Best of luck to all the devs and everyone else involved in this project. Thank you for letting me partake in the closed Alpha. Also thank you to all the players on the forums I got to banter with. Peace & love to you all.
- JPie_
You can defend against bike spam, it just takes a ton of really silly pathing-abuse micro. You basically have to take advantage of the way that your units can move through your own units and the Bikes inability to be moved onto hexes where you have a unit that's still partially atop. It's not so much a matter of racing the damage as it is body blocking.
However, in practice this is a bit frustrating because the simplified controls of the game don't exactly lend themselves well - if you make your units overlap each other it becomes impossible to select the one you want, and when you're trying to hex-block movement it can get finicky as to whether the game accepted your move command or saw it as an attack command (which might result in some really terrible pathing). Given how crucial pulling off and/or defending harvestor rushes are right now to the outcome of the match - having it come down to a lot of fiddly pathing is understandably frustrating. I can only imagine newer players getting turned off when matched against higher ranked folks that not only have stronger units but have gotten a lot of practice at making this movement system work for them.

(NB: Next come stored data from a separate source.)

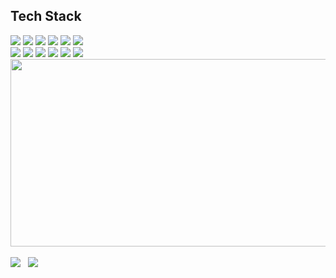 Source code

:Tech Stack
 -
 
<div align="left">
<img src="https://img.shields.io/badge/kotlin-%237F52FF.svg?style=for-the-badge&logo=kotlin&logoColor=white"/>
<img src="https://img.shields.io/badge/Android-3DDC84?style=for-the-badge&logo=android&logoColor=white"/>
<img src="https://img.shields.io/badge/Android studio-white?style=for-the-badge&logo=androidstudio&logoColor=3DDC84"/>
<img src="https://img.shields.io/badge/IntelliJIDEA-000000.svg?style=for-the-badge&logo=intellij-idea&logoColor=white"/>
 <img src="https://img.shields.io/badge/react-%2320232a.svg?style=for-the-badge&logo=react&logoColor=%2361DAFB"/>
 <img src="https://img.shields.io/badge/react_native-%2320232a.svg?style=for-the-badge&logo=react&logoColor=%2361DAFB"/>
 <br/>
 <img src="https://img.shields.io/badge/-React%20Query-FF4154?style=for-the-badge&logo=react%20query&logoColor=white"/>
 <img src="https://img.shields.io/badge/redux-%23593d88.svg?style=for-the-badge&logo=redux&logoColor=white"/>
 <img src="https://img.shields.io/badge/vite-%23646CFF.svg?style=for-the-badge&logo=vite&logoColor=white"/>
 <img src="https://img.shields.io/badge/webstorm-143?style=for-the-badge&logo=webstorm&logoColor=white&color=black"/>
 <img src="https://img.shields.io/badge/javascript-%23323330.svg?style=for-the-badge&logo=javascript&logoColor=%23F7DF1E"/>
 <img src="https://img.shields.io/badge/typescript-%23007ACC.svg?style=for-the-badge&logo=typescript&logoColor=white"/>
</div>

<a href="https://www.gitanimals.org/en_US?utm_medium=image&utm_source=Tnalxmsk&utm_content=farm">
<img
  src="https://render.gitanimals.org/farms/Tnalxmsk"
  width="600"
  height="300"
/>
</a>


<div>

 <br/>
<!--
<div>

[![Solved.ac Profile](http://mazassumnida.wtf/api/v2/generate_badge?boj=cty0604)](https://solved.ac/cty0604/)

</div>
-->
<img src="https://github-readme-stats.vercel.app/api?username=Tnalxmsk&show_icons=true&theme=ambient_gradient"/>
&nbsp
<img src="https://github-readme-stats.vercel.app/api/top-langs/?username=Tnalxmsk&layout=compact&theme=ambient_gradient&hide=jupyter%20notebook"/>
</div>



<!--
**Tnalxmsk/Tnalxmsk** is a ✨ _special_ ✨ repository because its `README.md` (this file) appears on your GitHub profile.

Here are some ideas to get you started:

- 🔭 I’m currently working on ...
- 🌱 I’m currently learning ...
- 👯 I’m looking to collaborate on ...
- 🤔 I’m looking for help with ...
- 💬 Ask me about ...
- 📫 How to reach me: ...
- 😄 Pronouns: ...
- ⚡ Fun fact: ...
<img src="https://github.com/Tnalxmsk/Tnalxmsk/blob/output/github-contribution-grid-snake.svg"/>
-->
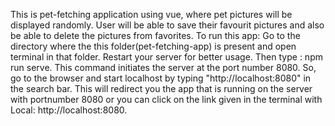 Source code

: This is pet-fetching application using vue, where pet pictures will be displayed randomly. User will be able to save their favourit pictures and also be able to delete the pictures from favorites. To run this app: Go to the directory where the this folder(pet-fetching-app) is present and open terminal in that folder. Restart your server for better usage. Then type : npm run serve. This command initiates the server at the port number 8080. So, go to the browser and start localhost by typing "http://localhost:8080" in the search bar. This will redirect you the app that is running on the server with portnumber 8080 or you can click on the link given in the terminal with Local: http://localhost:8080.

Losing a game in the first 45 seconds because your opponent's got a better grasp of the wonky movement/attack stuff and can basically leverage that to win the first engagement even with a worse composition of units (and kill a harvestor to snowball the match) puts way more emphasis on micro than strategy.
The problem is that there's no real cost to trying a rush strategy. I'll say that high-level matches typically don't have harvester-rush as the go-to strategy, because it is defensible if you know how, and if I know you know how then it's not worth risking my units. However, there's almost no opportunity cost to send my first few units at your harvester field. I can immediately tell whether a rush is going to work by what units you've built and how you positioned them, and if you're set up proper I can pull back and we'll be fighting over point control. I remember back in the day in Starcraft when "Zerg Rush" was a thing that basically meant an all-in early tactic where as the rusher you needed to get a ton of advantage from the assault as you were sacrificing your tech and economy to get a larger initial force for a quick attack - if your rush got defended well you probably lost. But the thing was you had to gamble by doing a rush build before knowing if it was a good choice. In this right now, it costs me nothing to go probe whether you could defend my rush, and I can switch to rushing on a dime.